== BRIEF ==
Nothing but a number is wanted here: the tally of lines in the material below that include "frågor".

== RECORDS FOR THIS TASK ==
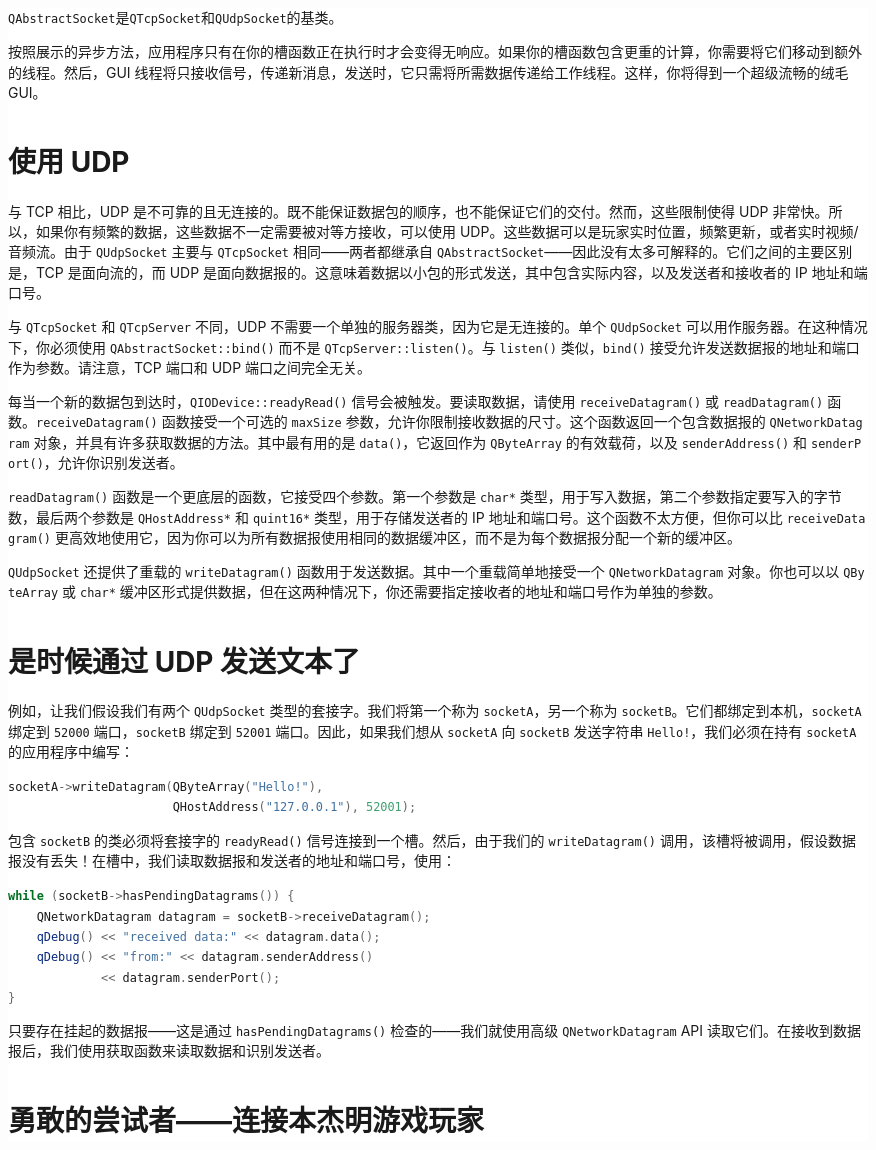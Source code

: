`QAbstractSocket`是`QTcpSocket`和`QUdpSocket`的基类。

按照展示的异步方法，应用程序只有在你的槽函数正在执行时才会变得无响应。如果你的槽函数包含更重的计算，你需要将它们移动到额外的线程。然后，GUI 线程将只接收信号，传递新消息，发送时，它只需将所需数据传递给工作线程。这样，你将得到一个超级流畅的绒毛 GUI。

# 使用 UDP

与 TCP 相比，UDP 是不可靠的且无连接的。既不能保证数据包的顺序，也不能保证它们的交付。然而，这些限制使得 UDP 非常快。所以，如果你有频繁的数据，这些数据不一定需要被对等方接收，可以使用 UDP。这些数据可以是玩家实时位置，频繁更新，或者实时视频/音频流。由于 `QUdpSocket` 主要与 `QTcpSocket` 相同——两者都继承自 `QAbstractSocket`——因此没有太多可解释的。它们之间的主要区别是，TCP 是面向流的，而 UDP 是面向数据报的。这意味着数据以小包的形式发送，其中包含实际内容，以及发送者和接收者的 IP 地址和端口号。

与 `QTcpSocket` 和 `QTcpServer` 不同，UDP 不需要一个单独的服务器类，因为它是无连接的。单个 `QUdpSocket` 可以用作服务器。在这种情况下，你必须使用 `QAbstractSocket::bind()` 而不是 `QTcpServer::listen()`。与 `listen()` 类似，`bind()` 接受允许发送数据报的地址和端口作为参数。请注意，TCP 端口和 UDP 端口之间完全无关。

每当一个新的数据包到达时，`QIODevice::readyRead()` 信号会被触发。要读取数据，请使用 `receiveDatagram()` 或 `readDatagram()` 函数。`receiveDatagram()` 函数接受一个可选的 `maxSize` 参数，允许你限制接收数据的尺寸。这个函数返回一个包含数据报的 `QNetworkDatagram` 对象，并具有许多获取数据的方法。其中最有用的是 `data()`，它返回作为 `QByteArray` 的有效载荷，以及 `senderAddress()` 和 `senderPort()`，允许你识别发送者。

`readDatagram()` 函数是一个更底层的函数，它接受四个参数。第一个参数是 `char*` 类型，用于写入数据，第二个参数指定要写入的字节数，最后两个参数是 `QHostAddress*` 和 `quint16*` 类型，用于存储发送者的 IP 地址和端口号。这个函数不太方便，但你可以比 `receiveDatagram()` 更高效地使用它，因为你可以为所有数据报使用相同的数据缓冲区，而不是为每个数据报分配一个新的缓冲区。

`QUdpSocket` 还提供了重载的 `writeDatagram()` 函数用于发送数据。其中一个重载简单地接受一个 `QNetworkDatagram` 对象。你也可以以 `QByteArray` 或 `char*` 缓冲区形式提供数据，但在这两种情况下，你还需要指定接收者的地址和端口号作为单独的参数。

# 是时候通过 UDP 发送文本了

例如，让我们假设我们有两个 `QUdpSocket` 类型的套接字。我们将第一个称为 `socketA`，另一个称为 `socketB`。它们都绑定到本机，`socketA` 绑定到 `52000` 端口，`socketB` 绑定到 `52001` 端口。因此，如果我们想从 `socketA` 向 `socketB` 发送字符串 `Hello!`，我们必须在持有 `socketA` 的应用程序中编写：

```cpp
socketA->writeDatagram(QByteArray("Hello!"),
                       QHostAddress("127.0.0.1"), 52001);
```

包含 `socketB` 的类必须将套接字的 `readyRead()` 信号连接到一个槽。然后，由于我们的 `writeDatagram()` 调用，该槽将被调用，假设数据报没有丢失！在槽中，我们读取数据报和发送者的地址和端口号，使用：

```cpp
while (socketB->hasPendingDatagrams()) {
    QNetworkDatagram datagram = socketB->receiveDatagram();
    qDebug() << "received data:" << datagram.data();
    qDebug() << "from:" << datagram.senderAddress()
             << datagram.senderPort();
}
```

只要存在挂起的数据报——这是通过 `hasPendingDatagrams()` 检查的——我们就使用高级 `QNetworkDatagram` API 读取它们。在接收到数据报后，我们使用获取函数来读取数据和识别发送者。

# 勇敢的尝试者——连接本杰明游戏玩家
--
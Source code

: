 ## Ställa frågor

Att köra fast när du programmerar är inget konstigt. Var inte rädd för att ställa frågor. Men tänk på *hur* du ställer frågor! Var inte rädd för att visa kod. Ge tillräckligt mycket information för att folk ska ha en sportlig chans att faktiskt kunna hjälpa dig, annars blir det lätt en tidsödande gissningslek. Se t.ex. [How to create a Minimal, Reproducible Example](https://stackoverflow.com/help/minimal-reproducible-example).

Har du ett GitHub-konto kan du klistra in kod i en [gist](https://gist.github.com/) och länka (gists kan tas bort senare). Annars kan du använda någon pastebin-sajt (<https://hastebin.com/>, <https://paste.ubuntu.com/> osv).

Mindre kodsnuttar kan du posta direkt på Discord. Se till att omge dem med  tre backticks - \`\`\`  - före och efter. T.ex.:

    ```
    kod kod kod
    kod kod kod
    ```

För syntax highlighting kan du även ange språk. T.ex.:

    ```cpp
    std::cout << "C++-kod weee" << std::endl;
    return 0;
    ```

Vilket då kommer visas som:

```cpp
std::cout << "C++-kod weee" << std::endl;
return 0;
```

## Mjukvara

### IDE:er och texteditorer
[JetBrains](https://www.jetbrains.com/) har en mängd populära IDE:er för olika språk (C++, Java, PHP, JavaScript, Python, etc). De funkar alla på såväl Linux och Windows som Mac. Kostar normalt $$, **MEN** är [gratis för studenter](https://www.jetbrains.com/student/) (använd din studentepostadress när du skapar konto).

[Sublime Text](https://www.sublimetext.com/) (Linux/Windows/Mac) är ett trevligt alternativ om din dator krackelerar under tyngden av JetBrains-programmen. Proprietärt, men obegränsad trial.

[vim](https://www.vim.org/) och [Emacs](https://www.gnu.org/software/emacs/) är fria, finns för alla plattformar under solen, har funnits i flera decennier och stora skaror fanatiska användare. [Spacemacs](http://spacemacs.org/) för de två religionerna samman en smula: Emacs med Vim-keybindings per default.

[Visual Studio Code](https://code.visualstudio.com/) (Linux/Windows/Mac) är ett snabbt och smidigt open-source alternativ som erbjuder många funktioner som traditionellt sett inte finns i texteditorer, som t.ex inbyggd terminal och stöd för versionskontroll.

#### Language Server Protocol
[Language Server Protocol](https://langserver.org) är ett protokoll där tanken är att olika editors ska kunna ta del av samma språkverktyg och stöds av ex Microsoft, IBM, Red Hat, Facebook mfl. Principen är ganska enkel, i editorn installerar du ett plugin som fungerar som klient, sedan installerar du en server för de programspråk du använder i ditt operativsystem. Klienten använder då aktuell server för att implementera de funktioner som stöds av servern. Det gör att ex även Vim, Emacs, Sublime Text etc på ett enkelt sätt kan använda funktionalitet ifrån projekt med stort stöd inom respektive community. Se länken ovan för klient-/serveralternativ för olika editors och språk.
* * *
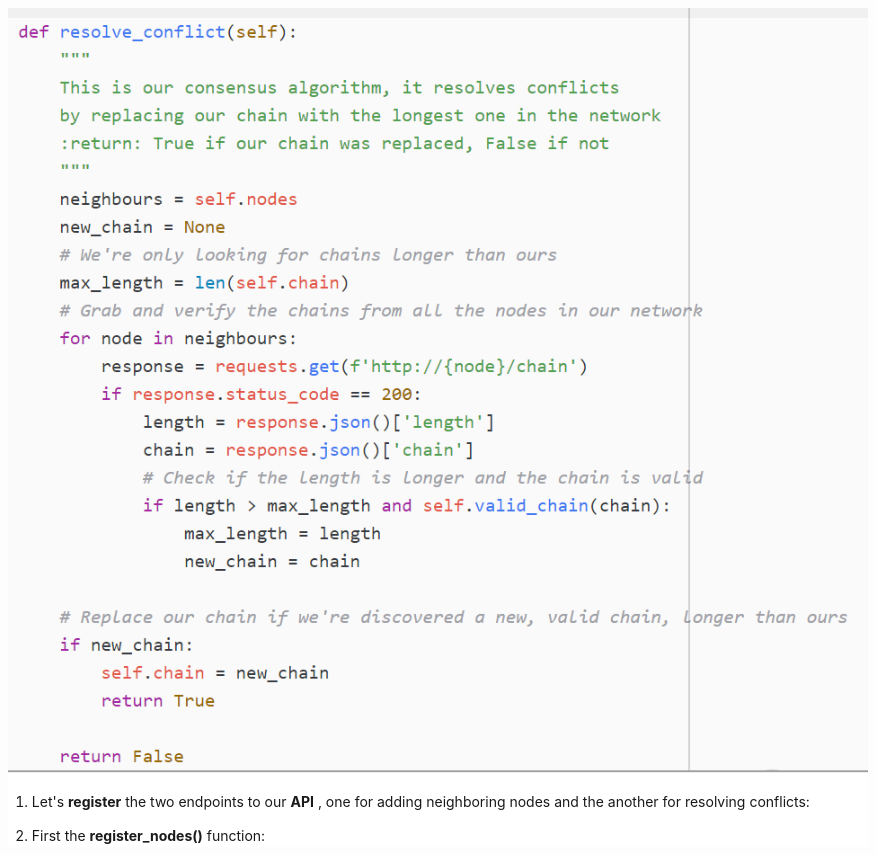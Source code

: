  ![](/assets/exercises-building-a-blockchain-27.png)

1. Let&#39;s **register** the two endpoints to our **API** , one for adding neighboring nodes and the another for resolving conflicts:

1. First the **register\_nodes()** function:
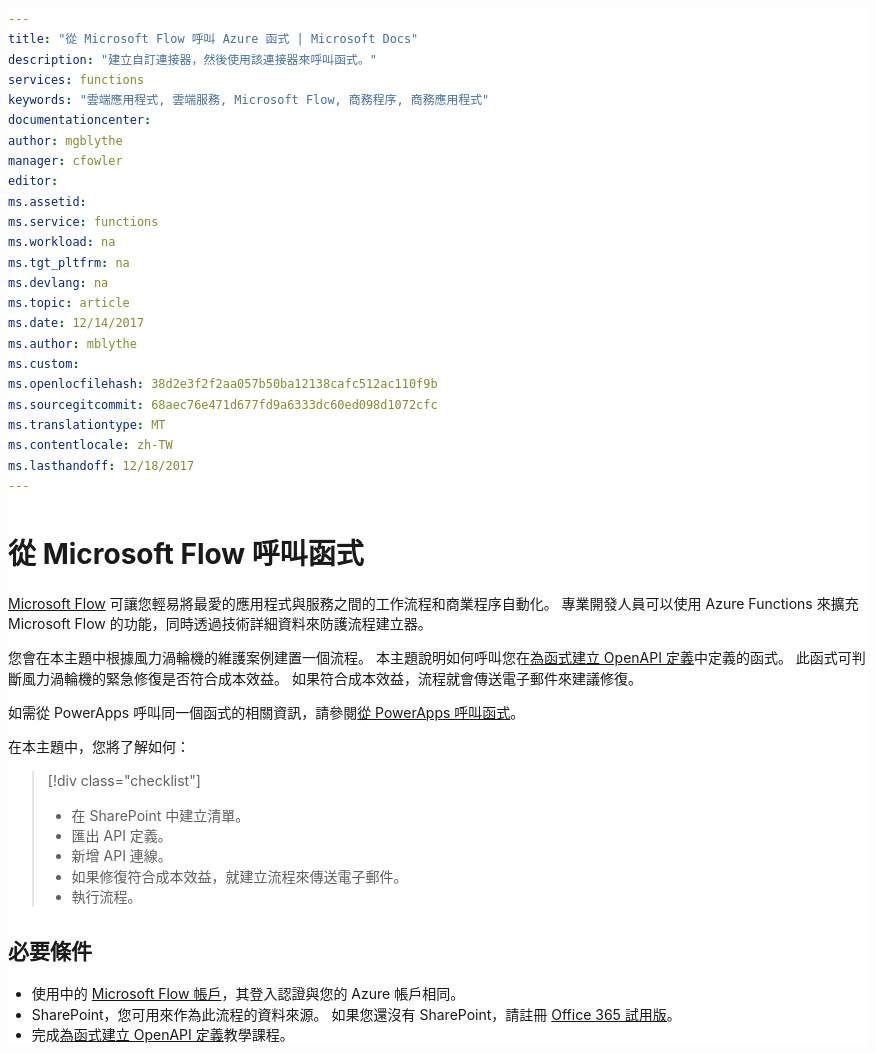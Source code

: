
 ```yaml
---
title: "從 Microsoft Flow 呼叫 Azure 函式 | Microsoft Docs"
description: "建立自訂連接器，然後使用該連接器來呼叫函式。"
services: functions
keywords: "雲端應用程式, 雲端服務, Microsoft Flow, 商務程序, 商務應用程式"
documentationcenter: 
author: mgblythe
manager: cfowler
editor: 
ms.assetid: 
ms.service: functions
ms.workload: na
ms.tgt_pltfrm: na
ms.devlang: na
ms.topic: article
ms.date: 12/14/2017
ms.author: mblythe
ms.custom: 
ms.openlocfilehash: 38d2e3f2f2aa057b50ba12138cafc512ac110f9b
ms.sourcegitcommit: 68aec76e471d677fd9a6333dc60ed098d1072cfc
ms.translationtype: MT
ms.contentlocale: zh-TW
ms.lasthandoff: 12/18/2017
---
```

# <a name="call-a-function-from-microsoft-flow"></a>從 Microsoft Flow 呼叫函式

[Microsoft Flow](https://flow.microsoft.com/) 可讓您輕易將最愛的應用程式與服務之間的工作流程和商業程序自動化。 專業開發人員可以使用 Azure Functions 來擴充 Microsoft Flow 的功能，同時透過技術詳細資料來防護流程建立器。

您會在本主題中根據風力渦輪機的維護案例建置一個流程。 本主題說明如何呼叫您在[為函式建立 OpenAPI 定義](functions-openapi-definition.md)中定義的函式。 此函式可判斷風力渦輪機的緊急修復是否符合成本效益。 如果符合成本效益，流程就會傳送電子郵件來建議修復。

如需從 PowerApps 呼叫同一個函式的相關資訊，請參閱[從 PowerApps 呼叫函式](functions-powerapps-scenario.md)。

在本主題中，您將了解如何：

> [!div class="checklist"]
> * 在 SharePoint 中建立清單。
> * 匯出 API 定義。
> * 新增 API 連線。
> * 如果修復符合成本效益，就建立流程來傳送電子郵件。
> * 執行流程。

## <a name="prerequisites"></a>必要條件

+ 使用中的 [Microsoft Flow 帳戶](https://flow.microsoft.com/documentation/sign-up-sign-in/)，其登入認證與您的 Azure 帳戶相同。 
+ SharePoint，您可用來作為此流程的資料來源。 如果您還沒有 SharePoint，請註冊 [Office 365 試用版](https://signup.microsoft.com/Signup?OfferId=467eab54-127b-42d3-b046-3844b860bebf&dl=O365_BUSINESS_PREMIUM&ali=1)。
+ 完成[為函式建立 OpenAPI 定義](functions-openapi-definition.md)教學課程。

== REPLY ==
2